Durante a passagem por Maragogi, um dos principais polos turísticos do estado, Renan Filho participou de uma caminhada que, segundo relatos de moradores e da imprensa local, teve baixa adesão, gerando debates nas redes sociais sobre a real popularidade do ministro na região. A prefeitura local, no entanto, destacou a importância da visita para a liberação de recursos federais, como a pavimentação de estradas rurais e a construção de um novo mercado público, anunciados durante a Caravana no Litoral Norte. Em Japaratinga e Porto Calvo, o ministro se reuniu com prefeitos e vereadores para discutir projetos de mobilidade urbana e saneamento básico, mas sem apresentar cronogramas ou valores específicos.
No Alto Sertão, a agenda incluiu visitas a cidades como Palmeira dos Índios e Estrela de Alagoas, onde Renan Filho participou de solenidades de entrega de equipamentos agrícolas e anunciou investimentos em estradas vicinais. Em Minador do Negrão, o ministro se encontrou com lideranças rurais para tratar de melhorias no escoamento da produção, mas não detalhou fontes de financiamento. A ausência de anúncios de grande porte, como duplicações de rodovias ou obras de grande vulto, foi notada por analistas políticos, que apontam a agenda como uma tentativa de fortalecer a base eleitoral do governo federal em áreas historicamente dominadas por grupos de oposição.

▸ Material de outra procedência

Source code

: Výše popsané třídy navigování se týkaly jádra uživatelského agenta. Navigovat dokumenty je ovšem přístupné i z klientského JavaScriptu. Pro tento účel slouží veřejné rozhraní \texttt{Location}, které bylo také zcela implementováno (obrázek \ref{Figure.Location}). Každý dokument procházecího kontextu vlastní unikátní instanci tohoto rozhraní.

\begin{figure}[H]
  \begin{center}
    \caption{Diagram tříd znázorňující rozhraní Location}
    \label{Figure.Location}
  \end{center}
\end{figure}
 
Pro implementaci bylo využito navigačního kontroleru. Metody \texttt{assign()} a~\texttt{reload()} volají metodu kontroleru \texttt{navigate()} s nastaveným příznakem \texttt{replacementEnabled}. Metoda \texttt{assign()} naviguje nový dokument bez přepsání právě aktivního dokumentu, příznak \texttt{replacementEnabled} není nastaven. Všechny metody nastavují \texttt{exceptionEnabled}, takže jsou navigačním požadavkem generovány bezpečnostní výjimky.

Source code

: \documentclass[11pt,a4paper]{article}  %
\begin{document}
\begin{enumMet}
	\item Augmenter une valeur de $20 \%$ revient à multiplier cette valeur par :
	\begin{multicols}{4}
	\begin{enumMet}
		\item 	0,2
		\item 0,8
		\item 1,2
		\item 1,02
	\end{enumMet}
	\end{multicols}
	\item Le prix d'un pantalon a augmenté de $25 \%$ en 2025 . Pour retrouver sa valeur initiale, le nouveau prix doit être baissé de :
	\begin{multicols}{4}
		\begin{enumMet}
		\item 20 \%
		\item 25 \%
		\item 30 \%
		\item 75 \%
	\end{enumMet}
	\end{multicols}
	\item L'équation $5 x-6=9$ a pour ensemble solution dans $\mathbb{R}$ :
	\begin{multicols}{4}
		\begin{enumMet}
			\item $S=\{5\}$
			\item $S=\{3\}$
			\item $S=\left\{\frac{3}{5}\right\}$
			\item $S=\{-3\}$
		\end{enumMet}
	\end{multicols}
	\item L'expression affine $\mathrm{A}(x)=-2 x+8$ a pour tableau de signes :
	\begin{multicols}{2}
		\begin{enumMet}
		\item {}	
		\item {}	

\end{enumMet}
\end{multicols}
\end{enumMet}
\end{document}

A oposição, por sua vez, reagiu com críticas à falta de transparência nos valores e prazos das obras prometidas. O deputado estadual Joãozinho Pereira (PSDB) afirmou que “a população está cansada de promessas vazias e de visitas que servem apenas para fotos e discursos”. Já o senador Rodrigo Cunha (Podemos) destacou que “o governo federal precisa apresentar resultados concretos, não apenas agendas de campanha”. Em contrapartida, aliados do ministro, como o deputado federal Marx Beltrão (PP), defenderam a iniciativa, classificando-a como “um gesto de compromisso com o desenvolvimento regional”.

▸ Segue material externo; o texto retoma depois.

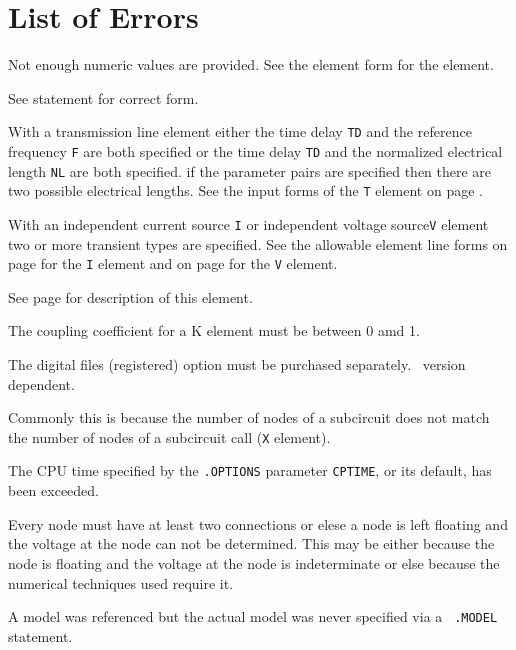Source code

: \section{List of Errors}

Not enough numeric values are provided. See the element form for the element.

See statement for correct form.

With a transmission line element either the time delay {\tt TD}
and the reference frequency {\tt F} are both specified or the time delay {\tt TD}
and the normalized electrical length {\tt NL} are both specified.
if the parameter pairs are specified then there are two possible electrical
lengths.  See the input forms of the {\tt T} element on page \pageref{Telement}.

With an independent current source {\tt I} or independent 
voltage source{\tt V} element two or more transient types
are specified. See the allowable element line forms on
page \pageref{Ielement} for the {\tt I} element and on page
\pageref{Velement} for the {\tt V} element.

See page \pageref{Yelement} for description of this element.

           The coupling coefficient for a K element must be between 0 amd 1.

The digital files (registered) option must be purchased separately.
\justspice\ version dependent.

Commonly this is because the number of nodes of a subcircuit does not match the
number of nodes of a subcircuit call ({\tt X} element).

The CPU time specified by the {\tt .OPTIONS} parameter {\tt CPTIME}, or its
default, has been exceeded.

Every node must have at least two connections or elese a node is left
floating and the voltage at the node can not be determined. This may be
either because the node is floating and the voltage at the node is
indeterminate or else because the numerical techniques used require it.

A model was referenced but the actual model was never specified via a {\tt
.MODEL} statement.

O panorama político em Alagoas, marcado por disputas acirradas entre as bases do governador Paulo Dantas (MDB) e do ex-presidente Jair Bolsonaro (PL), torna cada movimento de Renan Filho alvo de interpretações eleitorais. A agenda por nove municípios, embora oficialmente justificada como técnica, ocorre em um momento de pré-campanha para as eleições municipais de 2024, o que reforça a percepção de que o ministro busca consolidar sua influência no estado. Enquanto isso, a população aguarda a efetivação dos investimentos anunciados, que, segundo dados oficiais, somam cerca de R$ 120 milhões em obras de infraestrutura, mas cujos prazos de conclusão ainda não foram divulgados.